Gregoire also said she would work with lawmakers to address problems that sick people have legally obtaining marijuana.
State Sen. Jeanne Kohl-Welles, D-Seattle, a prime sponsor of the legislation, said she was disappointed.
“Personally, I have a very difficult time envisioning federal agents coming to arrest and try to prosecute state employees who are sitting in office buildings processing licensing applications,” she said. “I can’t fathom that would happen.”
A conference committee was expected to reconcile differences in versions of the legislation passed by the House and Senate but could also make changes in light of Gregoire’s comments. Kohl-Welles said options include hammering out a compromise bill in conference or just passing the dispensary language and waiting to see exactly what Gregoire vetoes.
Dispensaries are neither specifically allowed nor forbidden by Washington’s medical marijuana law passed in 1998. Nevertheless, scores of them have popped up around the state to sell cannabis to qualifying patients – a development that troubles police and prosecutors, who argue that the operations could mask criminal activity.
Activists say that many patients are too sick to grow their own marijuana or can’t afford to have someone set up a grow operation for them, as contemplated in the law, so having collective grow operations and dispensaries are the best options.
Seattle U.S. Attorney Jenny Durkan and Spokane U.S. Attorney Michael Ormsby wrote to Gregoire on Thursday, a day after Gregoire requested the DOJ’s opinion on Washington’s legislation.

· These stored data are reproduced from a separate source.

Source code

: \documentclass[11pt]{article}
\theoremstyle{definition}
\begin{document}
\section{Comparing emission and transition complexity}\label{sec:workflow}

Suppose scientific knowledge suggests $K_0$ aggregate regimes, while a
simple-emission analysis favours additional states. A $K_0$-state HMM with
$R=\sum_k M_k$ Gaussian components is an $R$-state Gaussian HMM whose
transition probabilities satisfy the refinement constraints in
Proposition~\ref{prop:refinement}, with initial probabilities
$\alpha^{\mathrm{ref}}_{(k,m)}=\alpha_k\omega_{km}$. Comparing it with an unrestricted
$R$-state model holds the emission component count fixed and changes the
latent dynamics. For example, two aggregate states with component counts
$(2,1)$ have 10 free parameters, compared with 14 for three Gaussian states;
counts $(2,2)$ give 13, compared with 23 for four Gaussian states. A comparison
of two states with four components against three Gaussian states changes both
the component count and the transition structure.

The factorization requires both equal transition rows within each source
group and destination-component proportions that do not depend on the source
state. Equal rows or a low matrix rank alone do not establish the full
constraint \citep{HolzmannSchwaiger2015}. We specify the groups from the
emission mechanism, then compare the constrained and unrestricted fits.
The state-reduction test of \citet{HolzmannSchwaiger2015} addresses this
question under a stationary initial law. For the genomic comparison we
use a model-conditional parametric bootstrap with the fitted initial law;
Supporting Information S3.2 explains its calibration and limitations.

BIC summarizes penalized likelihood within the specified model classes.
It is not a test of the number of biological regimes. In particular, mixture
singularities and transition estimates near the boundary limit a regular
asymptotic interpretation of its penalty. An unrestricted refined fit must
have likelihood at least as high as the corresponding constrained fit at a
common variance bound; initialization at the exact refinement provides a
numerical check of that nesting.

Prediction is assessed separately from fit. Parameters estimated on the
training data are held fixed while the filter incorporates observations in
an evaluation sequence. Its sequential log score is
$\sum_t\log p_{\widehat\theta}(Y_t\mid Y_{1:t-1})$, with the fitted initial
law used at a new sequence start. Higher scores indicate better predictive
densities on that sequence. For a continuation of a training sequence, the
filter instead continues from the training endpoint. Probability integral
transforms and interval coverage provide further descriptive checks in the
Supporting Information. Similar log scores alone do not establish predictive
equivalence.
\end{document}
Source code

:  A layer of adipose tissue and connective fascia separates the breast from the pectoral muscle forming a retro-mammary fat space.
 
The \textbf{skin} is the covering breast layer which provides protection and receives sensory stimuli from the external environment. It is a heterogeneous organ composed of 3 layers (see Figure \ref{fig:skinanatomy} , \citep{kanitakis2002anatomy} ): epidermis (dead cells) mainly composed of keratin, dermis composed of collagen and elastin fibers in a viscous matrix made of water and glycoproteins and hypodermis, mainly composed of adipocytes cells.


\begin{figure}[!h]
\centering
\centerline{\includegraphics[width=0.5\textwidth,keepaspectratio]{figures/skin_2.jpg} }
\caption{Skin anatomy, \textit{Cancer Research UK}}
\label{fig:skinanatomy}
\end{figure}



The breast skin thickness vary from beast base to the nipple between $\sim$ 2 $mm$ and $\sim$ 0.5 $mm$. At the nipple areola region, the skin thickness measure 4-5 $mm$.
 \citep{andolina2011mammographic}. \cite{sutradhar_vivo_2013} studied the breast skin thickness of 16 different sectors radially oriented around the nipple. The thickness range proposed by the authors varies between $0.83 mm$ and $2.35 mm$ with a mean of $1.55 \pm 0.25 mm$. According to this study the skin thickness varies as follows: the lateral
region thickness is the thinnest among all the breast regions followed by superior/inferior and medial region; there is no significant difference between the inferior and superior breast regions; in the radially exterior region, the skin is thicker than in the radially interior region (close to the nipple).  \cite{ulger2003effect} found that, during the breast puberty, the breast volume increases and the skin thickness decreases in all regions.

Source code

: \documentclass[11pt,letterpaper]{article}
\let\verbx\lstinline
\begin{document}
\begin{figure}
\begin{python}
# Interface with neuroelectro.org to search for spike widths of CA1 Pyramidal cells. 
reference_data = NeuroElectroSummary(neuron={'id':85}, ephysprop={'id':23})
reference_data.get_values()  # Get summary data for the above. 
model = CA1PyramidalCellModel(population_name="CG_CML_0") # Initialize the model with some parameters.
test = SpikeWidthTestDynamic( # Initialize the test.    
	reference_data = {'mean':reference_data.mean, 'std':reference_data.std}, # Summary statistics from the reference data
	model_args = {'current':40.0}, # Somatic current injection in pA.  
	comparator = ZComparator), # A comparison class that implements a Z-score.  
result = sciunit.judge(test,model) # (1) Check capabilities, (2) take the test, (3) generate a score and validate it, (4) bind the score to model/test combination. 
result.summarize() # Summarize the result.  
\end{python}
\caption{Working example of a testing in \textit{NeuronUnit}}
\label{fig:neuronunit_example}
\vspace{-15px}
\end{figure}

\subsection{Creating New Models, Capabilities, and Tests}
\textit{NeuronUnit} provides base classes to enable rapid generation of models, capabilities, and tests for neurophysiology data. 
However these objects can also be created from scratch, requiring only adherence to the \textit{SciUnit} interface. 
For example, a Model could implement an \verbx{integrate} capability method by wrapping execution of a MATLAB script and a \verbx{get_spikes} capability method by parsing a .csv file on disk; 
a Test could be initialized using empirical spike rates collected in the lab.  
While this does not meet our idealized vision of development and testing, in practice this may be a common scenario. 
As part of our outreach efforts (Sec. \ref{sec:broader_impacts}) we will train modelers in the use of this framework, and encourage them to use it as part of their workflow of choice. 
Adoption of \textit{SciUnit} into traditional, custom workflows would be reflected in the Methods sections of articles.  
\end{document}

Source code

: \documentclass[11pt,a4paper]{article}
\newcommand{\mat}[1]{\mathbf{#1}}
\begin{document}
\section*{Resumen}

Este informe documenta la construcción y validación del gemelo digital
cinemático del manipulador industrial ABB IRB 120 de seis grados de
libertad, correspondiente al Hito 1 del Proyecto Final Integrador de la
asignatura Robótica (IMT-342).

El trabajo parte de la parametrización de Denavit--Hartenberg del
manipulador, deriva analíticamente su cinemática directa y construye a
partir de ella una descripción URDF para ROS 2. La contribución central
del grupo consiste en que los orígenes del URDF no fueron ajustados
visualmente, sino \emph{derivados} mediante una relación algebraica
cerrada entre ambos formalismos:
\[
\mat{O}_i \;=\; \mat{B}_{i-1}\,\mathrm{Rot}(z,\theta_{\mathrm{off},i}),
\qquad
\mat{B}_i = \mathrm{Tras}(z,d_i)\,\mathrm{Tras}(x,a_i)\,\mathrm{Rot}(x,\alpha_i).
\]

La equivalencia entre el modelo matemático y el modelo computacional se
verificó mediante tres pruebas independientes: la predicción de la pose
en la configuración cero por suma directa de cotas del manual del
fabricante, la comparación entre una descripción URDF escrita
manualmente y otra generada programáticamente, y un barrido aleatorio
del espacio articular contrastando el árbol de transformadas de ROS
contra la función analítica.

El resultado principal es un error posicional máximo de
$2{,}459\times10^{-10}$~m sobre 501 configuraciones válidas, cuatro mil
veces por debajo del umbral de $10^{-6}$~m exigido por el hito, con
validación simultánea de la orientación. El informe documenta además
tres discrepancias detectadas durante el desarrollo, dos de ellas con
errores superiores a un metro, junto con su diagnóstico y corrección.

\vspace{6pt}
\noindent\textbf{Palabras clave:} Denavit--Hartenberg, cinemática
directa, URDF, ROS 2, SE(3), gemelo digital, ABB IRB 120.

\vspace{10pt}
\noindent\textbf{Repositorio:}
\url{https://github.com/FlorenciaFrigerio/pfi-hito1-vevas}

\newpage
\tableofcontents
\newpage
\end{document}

They warned that the bills would permit large-scale marijuana cultivation and distribution and thus undermine the federal government’s anti-drug efforts.
“Accordingly, the department could consider civil and criminal legal remedies regarding those who set up marijuana growing facilities and dispensaries as they will be doing so in violation of federal law,” their letter said. “Others who knowingly facilitate the actions of the licensees, including property owners, landlords and financiers should also know that their conduct violates federal law.”

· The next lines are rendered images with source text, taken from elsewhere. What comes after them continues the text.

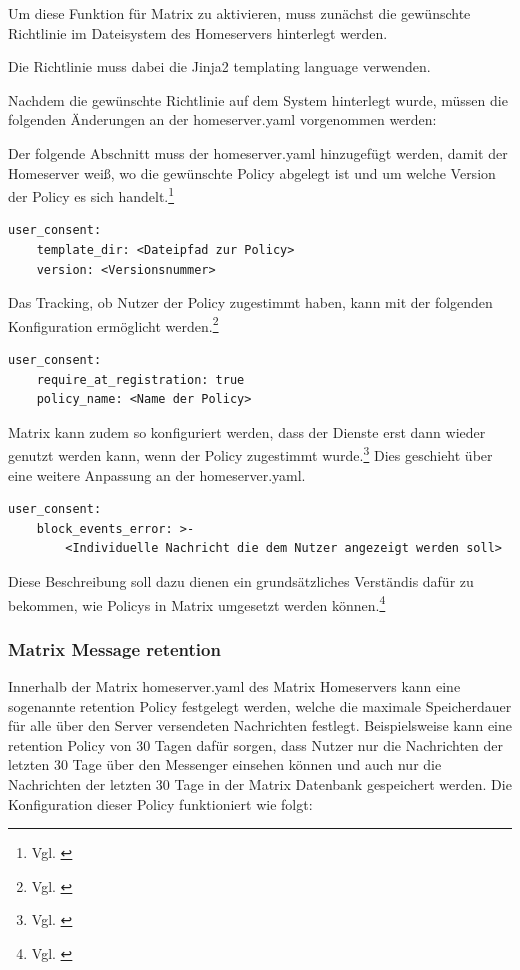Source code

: Um diese Funktion für Matrix zu aktivieren, muss zunächst die gewünschte Richtlinie im Dateisystem des Homeservers hinterlegt werden.

Die Richtlinie muss dabei die Jinja2 templating language verwenden.

Nachdem die gewünschte Richtlinie auf dem System hinterlegt wurde, müssen die folgenden Änderungen an der homeserver.yaml vorgenommen werden:

Der folgende Abschnitt muss der homeserver.yaml hinzugefügt werden, damit der Homeserver weiß, wo die gewünschte Policy abgelegt ist und um welche Version der Policy es sich handelt.\footnote{Vgl. \cite{Matrix.org-custom-policies2020}}

\begin{lstlisting}
user_consent:
    template_dir: <Dateipfad zur Policy>
    version: <Versionsnummer>
\end{lstlisting}

Das Tracking, ob Nutzer der Policy zugestimmt haben, kann mit der folgenden Konfiguration ermöglicht werden.\footnote{Vgl. \cite{Matrix.org-custom-policies2020}}

\begin{lstlisting}
user_consent:
    require_at_registration: true
    policy_name: <Name der Policy>
\end{lstlisting}

Matrix kann zudem so konfiguriert werden, dass der Dienste erst dann wieder genutzt werden kann, wenn der Policy zugestimmt wurde.\footnote{Vgl. \cite{Matrix.org-custom-policies2020}}
Dies geschieht über eine weitere Anpassung an der homeserver.yaml.

\begin{lstlisting}
user_consent:
    block_events_error: >-
        <Individuelle Nachricht die dem Nutzer angezeigt werden soll>
\end{lstlisting}

Diese Beschreibung soll dazu dienen ein grundsätzliches Verständis dafür zu bekommen, wie Policys in Matrix umgesetzt werden können.\footnote{Vgl. \cite{Matrix.org-custom-policies2020}}

\subsubsection{Matrix Message retention}\label{chapter:vdmf}
Innerhalb der Matrix homeserver.yaml des Matrix Homeservers kann eine sogenannte retention Policy festgelegt werden, welche die maximale Speicherdauer für alle über den Server versendeten Nachrichten festlegt. Beispielsweise kann eine retention Policy von 30 Tagen dafür sorgen, dass Nutzer nur die Nachrichten der letzten 30 Tage über den Messenger einsehen können und auch nur die Nachrichten der letzten 30 Tage in der Matrix Datenbank gespeichert werden. Die Konfiguration dieser Policy funktioniert wie folgt:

Some marijuana activists said they were baffled that the governor would balk at signing the legislation. Several other states have created dispensary licensing schemes without interference by the DOJ, they noted.
“She’s making a mistake,” said Morgan Fox, spokesman for the Washington, D.C.-based Marijuana Policy Project. “The letter from the U.S. attorneys says that they can prosecute, not that they will prosecute. In Maine, in Rhode Island, in New Jersey, those states all went ahead and set up dispensary system. They haven’t received any threats or reaction from federal law enforcement.”

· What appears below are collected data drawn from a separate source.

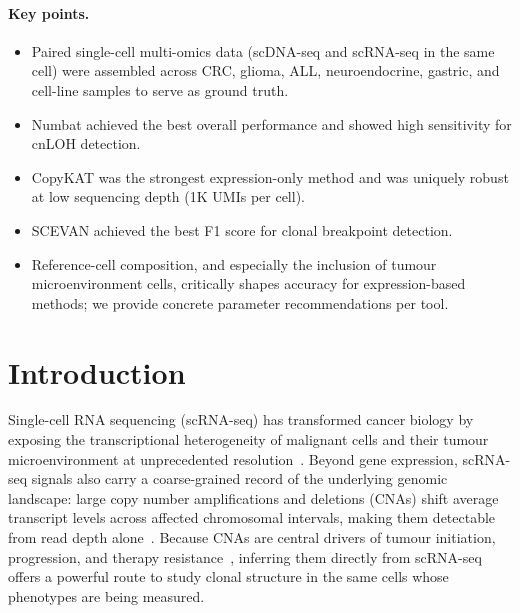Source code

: \documentclass[11pt]{article}
\begin{document}
\paragraph{Key points.}
\begin{itemize}
\setlength{\itemsep}{0pt}
  \item Paired single-cell multi-omics data (scDNA-seq and scRNA-seq in the
    same cell) were assembled across CRC, glioma, ALL, neuroendocrine, gastric,
    and cell-line samples to serve as ground truth.
  \item Numbat achieved the best overall performance and showed high
    sensitivity for cnLOH detection.
  \item CopyKAT was the strongest expression-only method and was uniquely
    robust at low sequencing depth (1K UMIs per cell).
  \item SCEVAN achieved the best F1 score for clonal breakpoint detection.
  \item Reference-cell composition, and especially the inclusion of tumour
    microenvironment cells, critically shapes accuracy for expression-based
    methods; we provide concrete parameter recommendations per tool.
\end{itemize}

\section{Introduction}

Single-cell RNA sequencing (scRNA-seq) has transformed cancer biology by
exposing the transcriptional heterogeneity of malignant cells and their
tumour microenvironment at unprecedented resolution~\cite{tang2009mrnaseq,
patel2014single,tirosh2016dissecting}. Beyond gene expression, scRNA-seq
signals also carry a coarse-grained record of the underlying genomic
landscape: large copy number amplifications and deletions (CNAs) shift
average transcript levels across affected chromosomal intervals, making
them detectable from read depth alone~\cite{patel2014single,
beroukhim2010landscape}. Because CNAs are central drivers of tumour
initiation, progression, and therapy resistance~\cite{beroukhim2010landscape,
stephens2011chromothripsis,mcgranahan2017clonal}, inferring them directly
from scRNA-seq offers a powerful route to study clonal structure in the
same cells whose phenotypes are being measured.
\end{document}
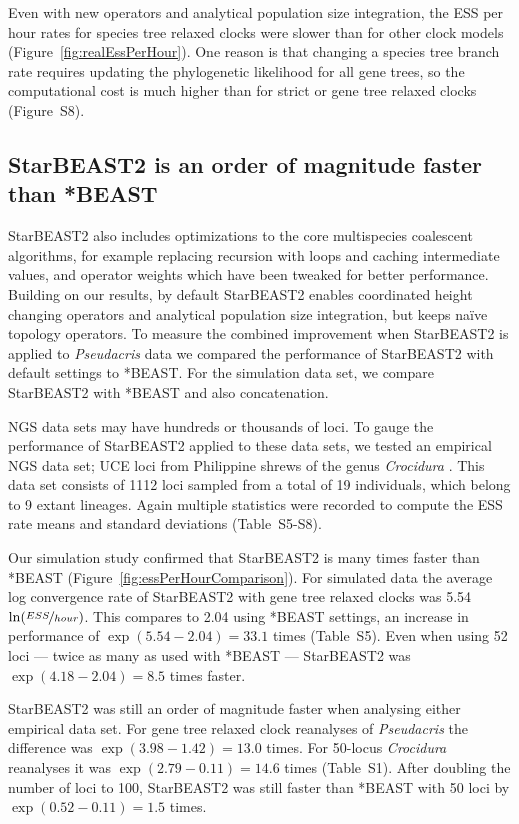 \documentclass[12pt]{article}
\begin{document}
Even with new operators and analytical population size integration, the ESS
per hour rates for species tree relaxed clocks were slower than for other
clock models (Figure~\ref{fig:realEssPerHour}). One reason is that changing a
species tree branch rate requires updating the phylogenetic likelihood for all
gene trees, so the computational cost is much higher than for strict or gene
tree relaxed clocks (Figure~S8).

\subsection{StarBEAST2 is an order of magnitude faster than *BEAST}

StarBEAST2 also includes optimizations to the core multispecies coalescent
algorithms, for example replacing recursion with loops and caching
intermediate values, and operator weights which have been tweaked for better
performance. Building on our results, by default StarBEAST2 enables
coordinated height changing operators and analytical population size
integration, but keeps na\"ive topology operators. To measure the combined
improvement when StarBEAST2 is applied to \textit{Pseudacris} data we compared
the performance of StarBEAST2 with default settings to *BEAST. For the
simulation data set, we compare StarBEAST2 with *BEAST and also concatenation.

NGS data sets may have hundreds or thousands of loci. To gauge the performance
of StarBEAST2 applied to these data sets, we tested an empirical NGS data set;
UCE loci from Philippine shrews of the genus \textit{Crocidura}
\citep{Giarla01092015}. This data set consists of 1112 loci sampled from a
total of 19 individuals, which belong to 9 extant lineages. Again multiple
statistics were recorded to compute the ESS rate means and standard deviations
(Table~S5-S8).

Our simulation study confirmed that StarBEAST2 is many times faster than
*BEAST (Figure~\ref{fig:essPerHourComparison}). For simulated data the average
log convergence rate of StarBEAST2 with gene tree relaxed clocks was 5.54
$\ln(\nicefrac{ESS}{hour})$. This compares to 2.04 using *BEAST settings, an
increase in performance of $\exp(5.54 - 2.04) = 33.1$ times (Table~S5). Even
when using 52 loci --- twice as many as used with *BEAST --- StarBEAST2 was
$\exp(4.18 - 2.04) = 8.5$ times faster.

StarBEAST2 was still an order of magnitude faster when analysing either
empirical data set. For gene tree relaxed clock reanalyses of
\textit{Pseudacris} the difference was $\exp(3.98 - 1.42) = 13.0$ times. For
50-locus \textit{Crocidura} reanalyses it was $\exp(2.79 - 0.11) = 14.6$ times
(Table~S1). After doubling the number of loci to 100, StarBEAST2 was still
faster than *BEAST with 50 loci by $\exp(0.52 - 0.11) = 1.5$ times.
\end{document}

The American Civil Liberties Union of Washington, which has promoted the state’s legislation, echoed that.
Gregoire said it didn’t matter: “I don’t care what any other state does.”
Philip Dawdy, a spokesman for the Washington Cannabis Association, said he hoped to have a better idea by early next week regarding how the legislation might be changed to assuage the governor.
“It seems like what the feds are saying is they don’t want something that looks or smells like a commercial operation,” he said. “So the question is how do you do a quasi-dispensary system without it being what the feds call a commercial operation? Call them dispensaries or cooperatives or collectives, but we’ve got to have some kind of place patients can go for safe access.”
Seattle medical marijuana attorney Douglas Hiatt suggested that patients might be better off if the legislation doesn’t become law. Among other problems, he said, is that some provisions would give cities authority over zoning, taxing and other requirements, such as possibly demanding that dispensaries have exorbitant insurance policies to do business.